[Records from a data collection]

────────────────────

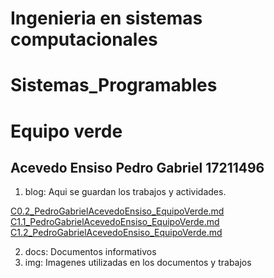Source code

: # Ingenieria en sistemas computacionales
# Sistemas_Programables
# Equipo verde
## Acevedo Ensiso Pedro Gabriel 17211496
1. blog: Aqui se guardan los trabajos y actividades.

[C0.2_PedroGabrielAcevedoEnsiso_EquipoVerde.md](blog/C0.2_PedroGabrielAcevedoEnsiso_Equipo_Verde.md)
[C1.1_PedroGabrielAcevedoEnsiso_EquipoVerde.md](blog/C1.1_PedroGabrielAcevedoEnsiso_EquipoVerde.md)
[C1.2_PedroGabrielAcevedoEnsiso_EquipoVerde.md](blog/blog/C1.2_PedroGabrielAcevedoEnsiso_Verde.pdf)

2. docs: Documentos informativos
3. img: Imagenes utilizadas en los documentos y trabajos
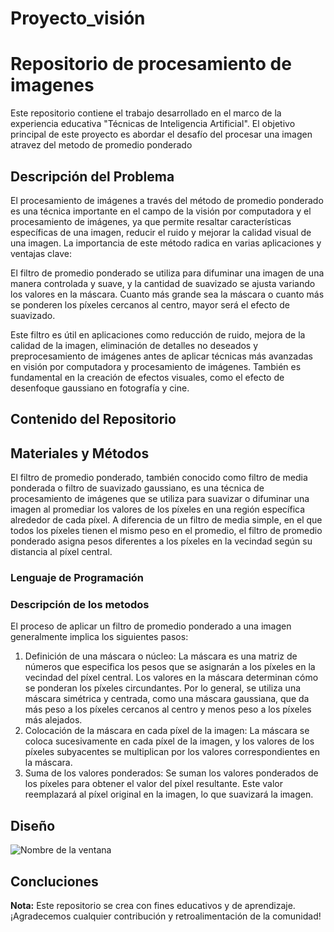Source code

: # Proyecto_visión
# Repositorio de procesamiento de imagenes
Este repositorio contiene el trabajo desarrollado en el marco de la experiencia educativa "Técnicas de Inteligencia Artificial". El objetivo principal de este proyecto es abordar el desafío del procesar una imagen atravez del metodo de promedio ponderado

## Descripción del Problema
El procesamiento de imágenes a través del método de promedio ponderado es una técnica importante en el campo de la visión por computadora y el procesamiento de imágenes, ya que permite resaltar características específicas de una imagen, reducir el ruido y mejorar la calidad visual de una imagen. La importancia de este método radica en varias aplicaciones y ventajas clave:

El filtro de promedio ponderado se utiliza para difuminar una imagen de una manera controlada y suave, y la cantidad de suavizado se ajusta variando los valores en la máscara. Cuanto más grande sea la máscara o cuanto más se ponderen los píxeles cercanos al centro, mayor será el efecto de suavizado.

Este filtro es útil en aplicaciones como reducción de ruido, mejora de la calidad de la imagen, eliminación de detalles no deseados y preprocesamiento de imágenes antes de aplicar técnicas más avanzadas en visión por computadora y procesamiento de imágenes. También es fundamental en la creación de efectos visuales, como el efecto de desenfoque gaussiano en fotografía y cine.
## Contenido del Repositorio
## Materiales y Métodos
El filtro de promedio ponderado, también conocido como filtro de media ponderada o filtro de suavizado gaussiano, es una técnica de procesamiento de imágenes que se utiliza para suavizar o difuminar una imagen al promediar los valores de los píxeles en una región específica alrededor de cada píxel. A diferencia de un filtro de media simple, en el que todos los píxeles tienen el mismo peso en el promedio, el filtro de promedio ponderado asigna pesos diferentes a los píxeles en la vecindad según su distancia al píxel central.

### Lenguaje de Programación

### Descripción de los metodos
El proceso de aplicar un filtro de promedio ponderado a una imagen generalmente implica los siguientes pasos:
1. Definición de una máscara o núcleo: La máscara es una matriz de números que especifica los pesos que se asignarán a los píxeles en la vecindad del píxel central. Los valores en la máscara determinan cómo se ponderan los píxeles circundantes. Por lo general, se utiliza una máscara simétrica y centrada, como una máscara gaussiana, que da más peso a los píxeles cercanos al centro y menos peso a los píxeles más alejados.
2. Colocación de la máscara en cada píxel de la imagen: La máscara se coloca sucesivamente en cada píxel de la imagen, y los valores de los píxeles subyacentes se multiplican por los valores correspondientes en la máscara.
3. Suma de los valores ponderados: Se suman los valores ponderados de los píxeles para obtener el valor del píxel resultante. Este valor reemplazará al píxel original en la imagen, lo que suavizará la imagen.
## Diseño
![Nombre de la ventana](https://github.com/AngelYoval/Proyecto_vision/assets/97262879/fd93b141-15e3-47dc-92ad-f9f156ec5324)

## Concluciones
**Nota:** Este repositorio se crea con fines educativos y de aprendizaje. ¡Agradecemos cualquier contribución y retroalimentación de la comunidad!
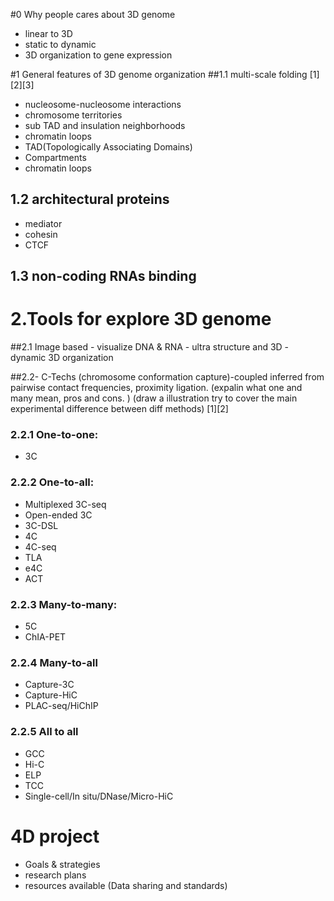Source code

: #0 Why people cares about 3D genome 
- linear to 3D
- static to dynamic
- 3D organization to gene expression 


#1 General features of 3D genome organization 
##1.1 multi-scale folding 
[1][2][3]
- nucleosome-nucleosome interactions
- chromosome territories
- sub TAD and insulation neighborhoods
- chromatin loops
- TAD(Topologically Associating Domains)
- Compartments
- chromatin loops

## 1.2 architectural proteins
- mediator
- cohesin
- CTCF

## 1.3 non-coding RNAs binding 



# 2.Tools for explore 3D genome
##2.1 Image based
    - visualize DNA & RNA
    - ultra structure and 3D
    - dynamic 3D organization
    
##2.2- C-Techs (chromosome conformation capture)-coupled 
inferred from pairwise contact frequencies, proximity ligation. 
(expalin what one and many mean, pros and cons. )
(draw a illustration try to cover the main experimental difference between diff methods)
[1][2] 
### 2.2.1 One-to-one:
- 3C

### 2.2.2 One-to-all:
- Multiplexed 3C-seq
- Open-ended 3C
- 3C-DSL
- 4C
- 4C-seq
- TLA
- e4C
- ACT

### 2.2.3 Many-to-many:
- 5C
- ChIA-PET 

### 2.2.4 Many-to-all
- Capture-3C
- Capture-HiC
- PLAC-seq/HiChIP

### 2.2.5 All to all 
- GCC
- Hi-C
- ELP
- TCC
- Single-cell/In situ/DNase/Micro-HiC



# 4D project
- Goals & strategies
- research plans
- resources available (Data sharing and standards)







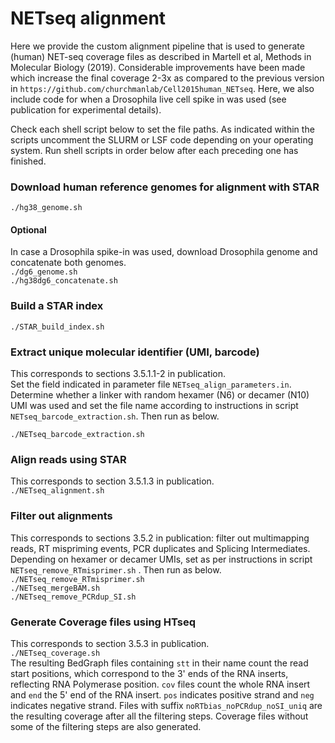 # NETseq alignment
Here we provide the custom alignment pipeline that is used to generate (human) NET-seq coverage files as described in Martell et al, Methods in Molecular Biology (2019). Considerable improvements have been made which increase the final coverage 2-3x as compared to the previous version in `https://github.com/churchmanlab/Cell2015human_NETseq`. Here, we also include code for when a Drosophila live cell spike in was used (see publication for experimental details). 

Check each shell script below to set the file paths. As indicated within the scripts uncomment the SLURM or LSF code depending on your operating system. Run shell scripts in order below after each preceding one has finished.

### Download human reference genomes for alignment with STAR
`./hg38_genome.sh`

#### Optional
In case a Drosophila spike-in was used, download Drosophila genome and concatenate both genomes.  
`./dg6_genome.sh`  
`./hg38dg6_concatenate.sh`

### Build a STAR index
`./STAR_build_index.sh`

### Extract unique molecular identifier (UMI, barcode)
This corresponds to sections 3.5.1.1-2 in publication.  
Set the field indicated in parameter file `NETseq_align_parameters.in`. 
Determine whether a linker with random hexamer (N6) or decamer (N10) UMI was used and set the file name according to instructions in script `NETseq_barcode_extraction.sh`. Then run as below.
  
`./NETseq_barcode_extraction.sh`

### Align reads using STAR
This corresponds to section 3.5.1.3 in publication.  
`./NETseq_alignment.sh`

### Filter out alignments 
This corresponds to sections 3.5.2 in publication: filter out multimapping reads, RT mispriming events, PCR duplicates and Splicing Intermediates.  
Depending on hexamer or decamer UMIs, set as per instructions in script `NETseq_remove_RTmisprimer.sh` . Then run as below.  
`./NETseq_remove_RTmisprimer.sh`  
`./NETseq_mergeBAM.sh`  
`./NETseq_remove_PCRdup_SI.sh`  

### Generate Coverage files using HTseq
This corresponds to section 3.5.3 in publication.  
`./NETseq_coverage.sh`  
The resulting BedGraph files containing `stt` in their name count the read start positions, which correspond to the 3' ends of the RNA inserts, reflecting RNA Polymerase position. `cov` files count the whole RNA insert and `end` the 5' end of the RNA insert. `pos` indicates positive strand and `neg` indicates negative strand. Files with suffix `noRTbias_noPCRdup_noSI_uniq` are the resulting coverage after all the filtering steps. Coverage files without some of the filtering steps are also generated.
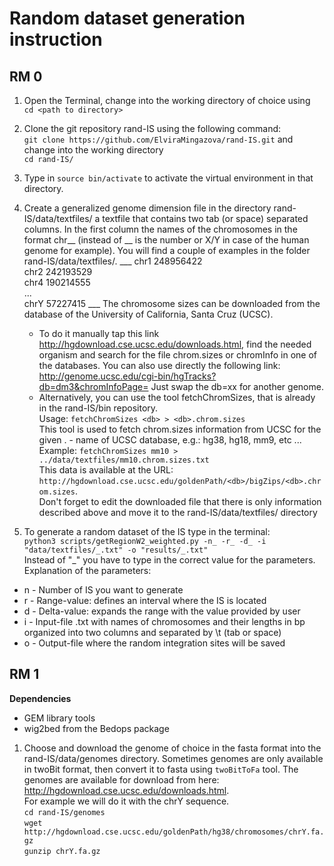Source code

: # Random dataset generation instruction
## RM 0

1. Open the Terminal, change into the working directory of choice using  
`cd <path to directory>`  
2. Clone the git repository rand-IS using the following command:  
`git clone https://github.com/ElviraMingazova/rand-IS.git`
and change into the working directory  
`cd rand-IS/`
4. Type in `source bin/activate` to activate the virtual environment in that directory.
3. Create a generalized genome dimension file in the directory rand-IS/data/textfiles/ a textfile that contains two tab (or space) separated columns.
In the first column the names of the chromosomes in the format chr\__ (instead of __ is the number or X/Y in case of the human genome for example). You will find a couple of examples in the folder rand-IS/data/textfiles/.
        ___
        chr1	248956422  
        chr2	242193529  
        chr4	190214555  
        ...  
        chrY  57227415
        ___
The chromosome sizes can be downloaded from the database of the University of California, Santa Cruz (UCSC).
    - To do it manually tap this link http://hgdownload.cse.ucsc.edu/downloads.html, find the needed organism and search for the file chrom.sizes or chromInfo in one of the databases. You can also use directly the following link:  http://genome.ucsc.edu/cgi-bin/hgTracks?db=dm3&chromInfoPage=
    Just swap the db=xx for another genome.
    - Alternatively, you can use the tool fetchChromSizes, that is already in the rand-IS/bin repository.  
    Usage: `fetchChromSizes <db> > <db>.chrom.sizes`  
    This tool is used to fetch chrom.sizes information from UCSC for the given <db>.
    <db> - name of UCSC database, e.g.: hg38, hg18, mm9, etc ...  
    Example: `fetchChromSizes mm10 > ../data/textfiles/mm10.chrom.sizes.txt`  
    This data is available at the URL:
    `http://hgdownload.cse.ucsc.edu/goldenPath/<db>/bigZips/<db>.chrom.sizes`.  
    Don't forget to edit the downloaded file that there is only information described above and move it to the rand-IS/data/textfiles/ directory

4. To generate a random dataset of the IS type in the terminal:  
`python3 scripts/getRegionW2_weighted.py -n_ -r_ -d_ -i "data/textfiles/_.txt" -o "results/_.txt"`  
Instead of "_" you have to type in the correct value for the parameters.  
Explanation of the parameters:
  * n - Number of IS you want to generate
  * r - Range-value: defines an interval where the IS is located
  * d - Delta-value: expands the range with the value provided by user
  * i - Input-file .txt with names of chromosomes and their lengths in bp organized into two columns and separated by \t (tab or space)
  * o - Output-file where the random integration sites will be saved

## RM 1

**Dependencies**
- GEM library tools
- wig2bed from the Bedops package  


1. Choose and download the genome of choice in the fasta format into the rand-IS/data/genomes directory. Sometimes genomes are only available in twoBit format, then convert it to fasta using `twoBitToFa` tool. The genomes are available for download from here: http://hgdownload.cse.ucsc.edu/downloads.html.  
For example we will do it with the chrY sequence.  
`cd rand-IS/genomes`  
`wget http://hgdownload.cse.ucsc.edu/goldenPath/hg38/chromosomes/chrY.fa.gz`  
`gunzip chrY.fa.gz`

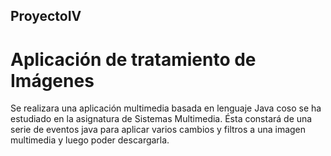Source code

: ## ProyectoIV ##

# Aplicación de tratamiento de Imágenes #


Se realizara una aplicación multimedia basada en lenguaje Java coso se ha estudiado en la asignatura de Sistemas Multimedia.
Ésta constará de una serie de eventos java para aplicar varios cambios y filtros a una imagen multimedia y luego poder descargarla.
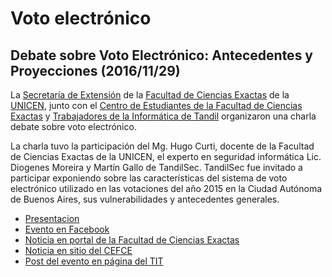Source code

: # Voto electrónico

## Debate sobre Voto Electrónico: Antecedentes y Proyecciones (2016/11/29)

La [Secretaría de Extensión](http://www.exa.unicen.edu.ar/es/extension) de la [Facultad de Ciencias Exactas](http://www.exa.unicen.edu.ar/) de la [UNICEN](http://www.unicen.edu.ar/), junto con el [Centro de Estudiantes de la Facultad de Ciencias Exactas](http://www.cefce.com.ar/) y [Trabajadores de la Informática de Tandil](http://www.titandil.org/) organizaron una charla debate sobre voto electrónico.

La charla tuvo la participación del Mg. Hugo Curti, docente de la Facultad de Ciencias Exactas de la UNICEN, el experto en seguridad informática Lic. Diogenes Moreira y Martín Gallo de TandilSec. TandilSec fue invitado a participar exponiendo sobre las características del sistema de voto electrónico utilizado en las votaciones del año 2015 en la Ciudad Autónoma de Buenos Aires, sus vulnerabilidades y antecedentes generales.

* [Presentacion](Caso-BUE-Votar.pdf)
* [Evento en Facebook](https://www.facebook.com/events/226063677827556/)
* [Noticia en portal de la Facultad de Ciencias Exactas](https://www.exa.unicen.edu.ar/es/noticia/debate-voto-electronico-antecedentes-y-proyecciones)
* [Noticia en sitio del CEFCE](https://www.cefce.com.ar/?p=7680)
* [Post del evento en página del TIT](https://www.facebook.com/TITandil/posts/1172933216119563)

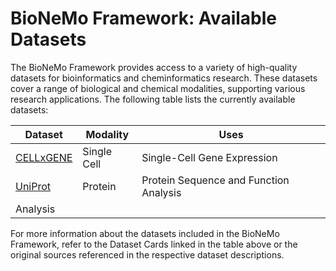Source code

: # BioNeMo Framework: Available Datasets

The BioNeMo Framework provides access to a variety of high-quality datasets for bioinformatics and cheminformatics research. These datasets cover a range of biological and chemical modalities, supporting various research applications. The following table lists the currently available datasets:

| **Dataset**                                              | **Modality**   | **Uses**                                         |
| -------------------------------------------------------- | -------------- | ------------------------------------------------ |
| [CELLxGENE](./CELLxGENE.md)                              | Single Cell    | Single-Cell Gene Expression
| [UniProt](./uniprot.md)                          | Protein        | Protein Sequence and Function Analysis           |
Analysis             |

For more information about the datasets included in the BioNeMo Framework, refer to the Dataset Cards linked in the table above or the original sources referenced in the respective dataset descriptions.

────────────────────

Your task is to restate, word for word, only those lines above that fall between the line holding "1. Definición de" and the line holding "2. Colocación de", inclusive.

◆ **Result for this task**:
1. Definición de una máscara o núcleo: La máscara es una matriz de números que especifica los pesos que se asignarán a los píxeles en la vecindad del píxel central. Los valores en la máscara determinan cómo se ponderan los píxeles circundantes. Por lo general, se utiliza una máscara simétrica y centrada, como una máscara gaussiana, que da más peso a los píxeles cercanos al centro y menos peso a los píxeles más alejados.
2. Colocación de la máscara en cada píxel de la imagen: La máscara se coloca sucesivamente en cada píxel de la imagen, y los valores de los píxeles subyacentes se multiplican por los valores correspondientes en la máscara.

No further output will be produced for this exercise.